Word for word, set down every line of the entries below from the line with "## **ADDITIONAL PROBLEM" to the line with "The proper judgment", including both, and no other line.
(MATERIAL PROVIDED)
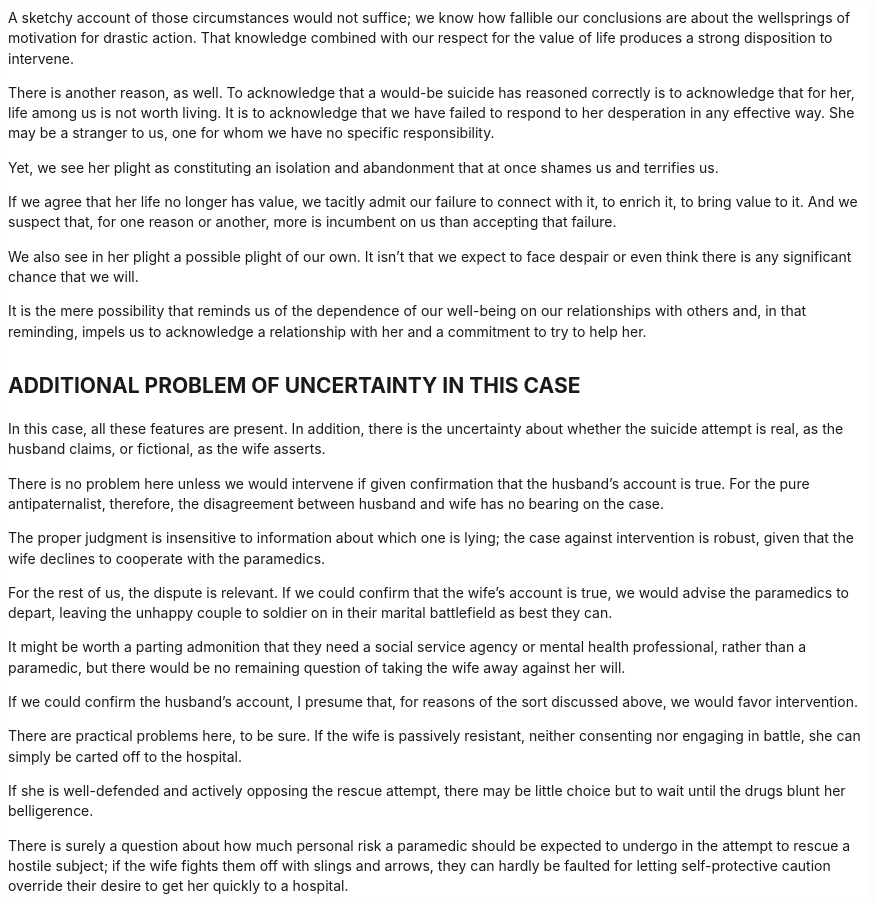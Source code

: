A sketchy account of those circumstances would not suffice; we know how fallible our conclusions are about the wellsprings of motivation for drastic action. That knowl­edge combined with our respect for the value of life produces a strong disposition to intervene.

There is another reason, as well. To acknowledge that a would-be suicide has reasoned correctly is to acknowledge that for her, life among us is not worth living. It is to acknowledge that we have failed to respond to her desperation in any effective way. She may be a stranger to us, one for whom we have no specific responsibility.

Yet, we see her plight as constituting an isolation and abandonment that at once shames us and terrifies us.

If we agree that her life no longer has value, we tacitly admit our failure to connect with it, to enrich it, to bring value to it. And we suspect that, for one reason or another, more is incumbent on us than accepting that failure.

We also see in her plight a possible plight of our own. It isn’t that we expect to face despair or even think there is any significant chance that we will.

It is the mere possibility that reminds us of the dependence of our well-being on our relationships with others and, in that reminding, impels us to acknowledge a relationship with her and a commitment to try to help her.

## **ADDITIONAL PROBLEM OF UNCERTAINTY IN THIS CASE** 

In this case, all these features are present. In addition, there is the uncertainty about whether the suicide attempt is real, as the husband claims, or fictional, as the wife asserts.

There is no problem here unless we would intervene if given confirmation that the husband’s account is true. For the pure antipaternalist, therefore, the disagreement between husband and wife has no bearing on the case.

The proper judgment is insensitive to information about which one is lying; the case against intervention is robust, given that the wife declines to cooperate with the paramedics.

For the rest of us, the dispute is relevant. If we could confirm that the wife’s account is true, we would advise the paramedics to depart, leaving the unhappy couple to soldier on in their marital battlefield as best they can.

It might be worth a parting admonition that they need a social service agency or mental health professional, rather than a paramedic, but there would be no remaining question of taking the wife away against her will.

If we could confirm the husband’s account, I presume that, for reasons of the sort discussed above, we would favor intervention.

There are practical problems here, to be sure. If the wife is passively resistant, neither consenting nor engaging in battle, she can simply be carted off to the hospital.

If she is well-defended and actively opposing the rescue attempt, there may be little choice but to wait until the drugs blunt her belligerence.

There is surely a question about how much personal risk a paramedic should be expected to undergo in the attempt to rescue a hostile subject; if the wife fights them off with slings and arrows, they can hardly be faulted for letting self-protective caution override their desire to get her quickly to a hospital.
(End MATERIAL PROVIDED)
● EXERCISE OUTPUT:
## **ADDITIONAL PROBLEM OF UNCERTAINTY IN THIS CASE** 

In this case, all these features are present. In addition, there is the uncertainty about whether the suicide attempt is real, as the husband claims, or fictional, as the wife asserts.

There is no problem here unless we would intervene if given confirmation that the husband’s account is true. For the pure antipaternalist, therefore, the disagreement between husband and wife has no bearing on the case.

The proper judgment is insensitive to information about which one is lying; the case against intervention is robust, given that the wife declines to cooperate with the paramedics.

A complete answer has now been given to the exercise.